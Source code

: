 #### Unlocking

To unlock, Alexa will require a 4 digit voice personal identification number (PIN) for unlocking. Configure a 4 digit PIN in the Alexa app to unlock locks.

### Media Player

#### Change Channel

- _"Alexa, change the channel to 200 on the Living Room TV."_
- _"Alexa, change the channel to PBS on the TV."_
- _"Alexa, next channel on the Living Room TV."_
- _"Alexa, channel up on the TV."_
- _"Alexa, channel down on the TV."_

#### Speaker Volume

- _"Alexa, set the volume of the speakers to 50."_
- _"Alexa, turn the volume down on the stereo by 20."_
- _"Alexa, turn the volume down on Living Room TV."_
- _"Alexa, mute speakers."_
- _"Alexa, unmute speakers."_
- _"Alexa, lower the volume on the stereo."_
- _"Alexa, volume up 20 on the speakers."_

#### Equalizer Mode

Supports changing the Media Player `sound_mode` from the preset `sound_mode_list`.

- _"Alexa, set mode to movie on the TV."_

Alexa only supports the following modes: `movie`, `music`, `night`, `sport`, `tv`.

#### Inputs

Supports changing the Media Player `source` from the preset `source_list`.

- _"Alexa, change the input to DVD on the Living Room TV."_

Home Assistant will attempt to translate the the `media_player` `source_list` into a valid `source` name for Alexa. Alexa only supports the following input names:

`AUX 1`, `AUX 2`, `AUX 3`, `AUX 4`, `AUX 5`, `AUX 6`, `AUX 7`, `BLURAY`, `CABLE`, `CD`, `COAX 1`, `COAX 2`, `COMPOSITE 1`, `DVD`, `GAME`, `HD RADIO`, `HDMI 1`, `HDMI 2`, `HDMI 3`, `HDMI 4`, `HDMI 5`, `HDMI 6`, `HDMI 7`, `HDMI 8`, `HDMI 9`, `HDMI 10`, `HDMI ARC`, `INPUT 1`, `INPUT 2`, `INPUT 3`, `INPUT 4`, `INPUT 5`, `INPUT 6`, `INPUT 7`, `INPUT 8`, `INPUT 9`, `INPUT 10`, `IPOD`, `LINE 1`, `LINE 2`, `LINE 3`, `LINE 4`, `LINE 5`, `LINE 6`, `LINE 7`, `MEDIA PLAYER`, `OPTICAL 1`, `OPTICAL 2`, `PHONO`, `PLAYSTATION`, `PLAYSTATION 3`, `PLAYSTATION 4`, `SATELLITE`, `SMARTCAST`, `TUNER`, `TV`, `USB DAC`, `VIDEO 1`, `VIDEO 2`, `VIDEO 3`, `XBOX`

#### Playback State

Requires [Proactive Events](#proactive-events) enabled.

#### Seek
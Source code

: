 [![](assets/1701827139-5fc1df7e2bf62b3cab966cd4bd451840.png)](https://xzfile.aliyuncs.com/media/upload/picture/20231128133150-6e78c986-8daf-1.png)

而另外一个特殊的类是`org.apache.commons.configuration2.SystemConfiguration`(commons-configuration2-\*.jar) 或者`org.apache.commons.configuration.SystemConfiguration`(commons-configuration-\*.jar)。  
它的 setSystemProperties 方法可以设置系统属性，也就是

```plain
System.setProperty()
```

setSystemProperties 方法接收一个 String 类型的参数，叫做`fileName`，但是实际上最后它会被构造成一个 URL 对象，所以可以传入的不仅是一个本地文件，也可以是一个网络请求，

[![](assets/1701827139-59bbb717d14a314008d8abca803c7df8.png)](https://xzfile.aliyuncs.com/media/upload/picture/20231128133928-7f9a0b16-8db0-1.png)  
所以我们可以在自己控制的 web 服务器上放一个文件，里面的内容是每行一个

+---+

What you are asked to do - Beginning with the first line of the entries, repeat each line exactly until you have reproduced the one containing "Home Assistant will", and add nothing further.

Answer space -
Source code

: #### Unlocking

To unlock, Alexa will require a 4 digit voice personal identification number (PIN) for unlocking. Configure a 4 digit PIN in the Alexa app to unlock locks.

### Media Player

#### Change Channel

- _"Alexa, change the channel to 200 on the Living Room TV."_
- _"Alexa, change the channel to PBS on the TV."_
- _"Alexa, next channel on the Living Room TV."_
- _"Alexa, channel up on the TV."_
- _"Alexa, channel down on the TV."_

#### Speaker Volume

- _"Alexa, set the volume of the speakers to 50."_
- _"Alexa, turn the volume down on the stereo by 20."_
- _"Alexa, turn the volume down on Living Room TV."_
- _"Alexa, mute speakers."_
- _"Alexa, unmute speakers."_
- _"Alexa, lower the volume on the stereo."_
- _"Alexa, volume up 20 on the speakers."_

#### Equalizer Mode

Supports changing the Media Player `sound_mode` from the preset `sound_mode_list`.

- _"Alexa, set mode to movie on the TV."_

Alexa only supports the following modes: `movie`, `music`, `night`, `sport`, `tv`.

#### Inputs

Supports changing the Media Player `source` from the preset `source_list`.

- _"Alexa, change the input to DVD on the Living Room TV."_

Home Assistant will attempt to translate the the `media_player` `source_list` into a valid `source` name for Alexa. Alexa only supports the following input names:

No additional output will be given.